Durant les dernières décennies en France, le courant intellectuel néo-paganisant dit de la « nouvelle droite » a repris cette accusation de chrétiens incapables de servir leur Etat, voire de traîtres. Toutes ces accusations se trouvent chez l’historien britannique Gibbon, dès le milieu du XVIIIème siècle. Ces auteurs néo-paganisants se sont servis aussi en abondance de citations de clercs catholiques confus qui, depuis plus d’une quarantaine d’année, ont développé le thème de l’ouverture à l’autre jusqu’à l’antipatriotisme manifeste.

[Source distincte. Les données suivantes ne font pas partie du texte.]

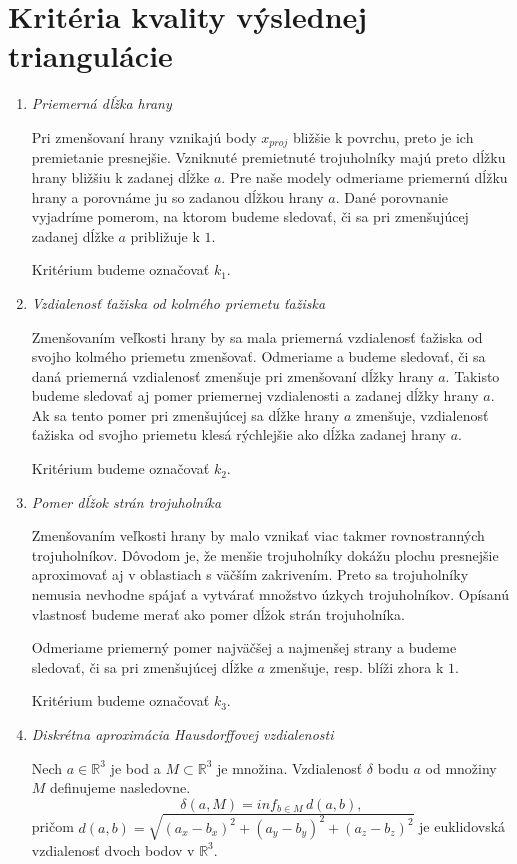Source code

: \section{Kritéria kvality výslednej triangulácie}
\begin{enumerate}
\item{
    \textit{Priemerná dĺžka hrany}

    Pri zmenšovaní hrany vznikajú body $x_{proj}$ bližšie k povrchu, preto je ich premietanie
    presnejšie. Vzniknuté premietnuté trojuholníky majú preto dĺžku hrany bližšiu k zadanej dĺžke 
    $a$. Pre naše modely odmeriame priemernú dĺžku hrany a porovnáme ju so zadanou dĺžkou hrany $a$. 
    Dané porovnanie vyjadríme 
    pomerom, na ktorom budeme sledovať, či sa pri zmenšujúcej zadanej dĺžke $a$ približuje k $1$.

    Kritérium budeme označovať $k_1$.
}
\item{
    \textit{Vzdialenosť ťažiska od kolmého priemetu ťažiska}

    Zmenšovaním veľkosti hrany by sa mala priemerná vzdialenosť ťažiska od svojho kolmého 
    priemetu zmenšovať. Odmeriame a budeme sledovať, či sa daná priemerná vzdialenosť
    zmenšuje pri zmenšovaní dĺžky hrany $a$. Takisto budeme sledovať aj pomer priemernej 
    vzdialenosti a zadanej dĺžky hrany $a$. Ak sa tento pomer pri zmenšujúcej sa dĺžke hrany 
    $a$ zmenšuje, vzdialenosť 
    ťažiska od svojho priemetu klesá rýchlejšie ako dĺžka zadanej hrany $a$.

    Kritérium budeme označovať $k_2$.
}
\item{
    \textit{Pomer dĺžok strán trojuholníka}

    Zmenšovaním veľkosti hrany by malo vznikať viac takmer rovnostranných trojuholníkov.
    Dôvodom je, že menšie trojuholníky dokážu plochu presnejšie aproximovať aj v oblastiach 
    s väčším zakrivením. Preto sa trojuholníky nemusia nevhodne spájať a vytvárať množstvo 
    úzkych trojuholníkov. Opísanú vlastnosť budeme merať ako pomer dĺžok strán trojuholníka. 

    Odmeriame priemerný pomer najväčšej a najmenšej strany a budeme sledovať, či sa pri 
    zmenšujúcej dĺžke $a$ zmenšuje, resp. blíži zhora k $1$.

    Kritérium budeme označovať $k_3$.
}
\item{
    \textit{Diskrétna aproximácia Hausdorffovej vzdialenosti}

    \begin{definition}
        Nech $a \in \mathbb{R}^3$ je bod a $M \subset \mathbb{R}^3$ je množina.
        Vzdialenosť $\delta$ bodu $a$ od množiny $M$ definujeme nasledovne.
        \begin{equation}
            \delta(a, M) = inf_{b \in M} \, d(a, b),
        \end{equation}
        pričom $d(a, b) = \sqrt{(a_x-b_x)^2 + (a_y-b_y)^2 + (a_z-b_z)^2}$ je euklidovská 
        vzdialenosť dvoch bodov v $\mathbb{R}^3$.
    \end{definition}

}
\end{enumerate}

Ce recours facile a tenu en fait de la démarche anachronique : les penseurs chrétiens des IV et Vème siècle n’ont jamais prétendu que l’Empire ne devait surtout pas se défendre, et accueillir dans la joie les Barbares…Voir dans l’allochtone arrivant en masse nécessairement « une source de richesse » relève d’une approche pour le moins naïve. Un pays a le droit de rester lui-même, en bonne doctrine chrétienne, ce qui n’est plus le cas en cas d’immigration de masse. Saint Augustin, penseur catholique majeur de ce temps, et de tous les temps, avait explicitement invité les Catholiques à accomplir leurs devoirs civiques envers l’Empire, y compris le devoir de le défendre par les armes contre les Barbares !
En outre, les Barbares des IVème et Vème siècle étaient souvent chrétiens, ou aspirant à l’être, même s’ils avaient plutôt adopté l’hérésie arienne, dans un premier temps, que le Catholicisme. Il n’y avait pas à l’époque le poids fondamental de l’islam qui empêche toute assimilation, cette croyance n’apparaissant qu’au VIIème siècle en Arabie. Force est de constater que les invasions barbares, de manière probablement involontaire, ont toutefois fini par emporter l’Empire romain. Le niveau de civilisation s’est alors effondré, pour de nombreux siècles. L’Eglise a alors servi à préserver l’essentiel de la culture littéraire antique, chrétienne mais aussi profane.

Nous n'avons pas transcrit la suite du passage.